Work item - Go through the lines below and copy each one that holds the string "solved".

Dataset records -
■ ■ ■ ■ ■

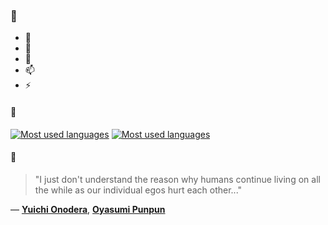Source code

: ### 👋

- 🔭
- 🌱
- 💬
- 📫
- ⚡

#### 🧏

[![Most used languages](https://github-readme-stats-aynah.vercel.app/api/top-langs/?username=aynh&theme=solarized-dark&langs_count=6&layout=compact&hide_title=true)](https://github.com/anuraghazra/github-readme-stats#gh-dark-mode-only)
[![Most used languages](https://github-readme-stats-aynah.vercel.app/api/top-langs/?username=aynh&theme=solarized-light&langs_count=6&layout=compact&hide_title=true)](https://github.com/anuraghazra/github-readme-stats#gh-light-mode-only)

#### 💬

> "I just don't understand the reason why humans continue living on all the while as our individual egos hurt each other..."

&mdash; [**Yuichi Onodera**](https://myanimelist.net/character.php?q=Yuichi%20Onodera&cat=character), [**Oyasumi Punpun**](https://myanimelist.net/search/all?q=Oyasumi%20Punpun&cat=all)
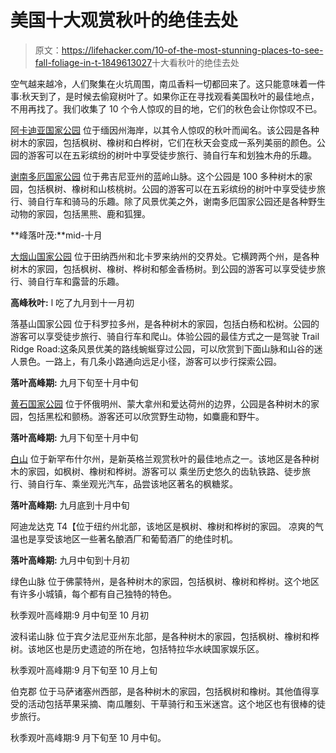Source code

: # 美国十大观赏秋叶的绝佳去处

> 原文：<https://lifehacker.com/10-of-the-most-stunning-places-to-see-fall-foliage-in-t-1849613027>十大看秋叶的绝佳去处

空气越来越冷，人们聚集在火坑周围，南瓜香料一切都回来了。这只能意味着一件事:秋天到了，是时候去偷窥树叶了。如果你正在寻找观看美国秋叶的最佳地点，不用再找了。我们收集了 10 个令人惊叹的目的地，它们的秋色会让你惊叹不已。

[阿卡迪亚国家公园](https://www.nps.gov/acad/index.htm) 位于缅因州海岸，以其令人惊叹的秋叶而闻名。该公园是各种树木的家园，包括枫树、橡树和白桦树，它们在秋天会变成一系列美丽的颜色。公园的游客可以在五彩缤纷的树叶中享受徒步旅行、骑自行车和划独木舟的乐趣。

[谢南多厄国家公园](https://www.nps.gov/shen/index.htm) 位于弗吉尼亚州的蓝岭山脉。这个公园是 100 多种树木的家园，包括枫树、橡树和山核桃树。公园的游客可以在五彩缤纷的树叶中享受徒步旅行、骑自行车和骑马的乐趣。除了风景优美之外，谢南多厄国家公园还是各种野生动物的家园，包括黑熊、鹿和狐狸。

**峰落叶茂:**mid-十月

[大烟山国家公园](https://www.nps.gov/grsm/index.htm) 位于田纳西州和北卡罗来纳州的交界处。它横跨两个州，是各种树木的家园，包括枫树、橡树、桦树和郁金香杨树。到公园的游客可以享受徒步旅行、骑自行车和露营的乐趣。

**高峰秋叶:** l 吃了九月到十一月初

落基山国家公园 位于科罗拉多州，是各种树木的家园，包括白杨和松树。公园的游客可以享受徒步旅行、骑自行车和爬山。体验公园的最佳方式之一是驾驶 Trail Ridge Road:这条风景优美的路线蜿蜒穿过公园，可以欣赏到下面山脉和山谷的迷人景色。一路上，有几条小路通向远足小径，游客可以步行探索公园。

**落叶高峰期:** 九月下旬至十月中旬

[黄石国家公园](https://www.nps.gov/yell/index.htm) 位于怀俄明州、蒙大拿州和爱达荷州的边界，公园是各种树木的家园，包括黑松和颤杨。游客还可以欣赏野生动物，如麋鹿和野牛。

**落叶高峰期:** 九月下旬至十月中旬

[白山](https://www.visitwhitemountains.com/) 位于新罕布什尔州，是新英格兰观赏秋叶的最佳地点之一。该地区是各种树木的家园，如枫树、橡树和桦树。游客可以 乘坐历史悠久的齿轨铁路、徒步旅行、骑自行车、乘坐观光汽车，品尝该地区著名的枫糖浆。

**落叶高峰期:** 九月底到十月中旬

阿迪龙达克 T4【位于纽约州北部，该地区是枫树、橡树和桦树的家园。 凉爽的气温也是享受该地区一些著名酿酒厂和葡萄酒厂的绝佳时机。

**落叶高峰期:** 九月中旬到十月初

绿色山脉 位于佛蒙特州，是各种树木的家园，包括枫树、橡树和桦树。这个地区有许多小城镇，每个都有自己独特的特色。

秋季观叶高峰期:9 月中旬至 10 月初

波科诺山脉 位于宾夕法尼亚州东北部，是各种树木的家园，包括枫树、橡树和桦树。该地区也是历史遗迹的所在地，包括特拉华水峡国家娱乐区。

秋季观叶高峰期:9 月下旬至 10 月上旬

伯克郡 位于马萨诸塞州西部，是各种树木的家园，包括枫树和橡树。其他值得享受的活动包括苹果采摘、南瓜雕刻、干草骑行和玉米迷宫。这个地区也有很棒的徒步旅行。

秋季观叶高峰期:9 月下旬至 10 月中旬。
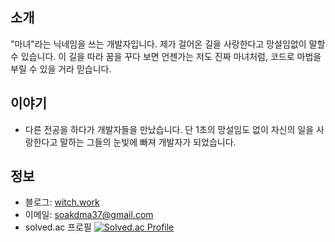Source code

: ## 소개

"마녀"라는 닉네임을 쓰는 개발자입니다. 제가 걸어온 길을 사랑한다고 망설임없이 말할 수 있습니다. 이 길을 따라 꿈을 꾸다 보면 언젠가는 저도 진짜 마녀처럼, 코드로 마법을 부릴 수 있을 거라 믿습니다.

## 이야기

- 다른 전공을 하다가 개발자들을 만났습니다. 단 1초의 망설임도 없이 자신의 일을 사랑한다고 말하는 그들의 눈빛에 빠져 개발자가 되었습니다.

## 정보

- 블로그: [witch.work](https://witch.work)
- 이메일: <a href="mailto:soakdma37@gmail.com">soakdma37@gmail.com</a>
- solved.ac 프로필
[![Solved.ac Profile](http://mazassumnida.wtf/api/v2/generate_badge?boj=city)](https://solved.ac/city/)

■ ■ ■ ■ ■

Final answer -
- solved.ac 프로필
[![Solved.ac Profile](http://mazassumnida.wtf/api/v2/generate_badge?boj=city)](https://solved.ac/city/)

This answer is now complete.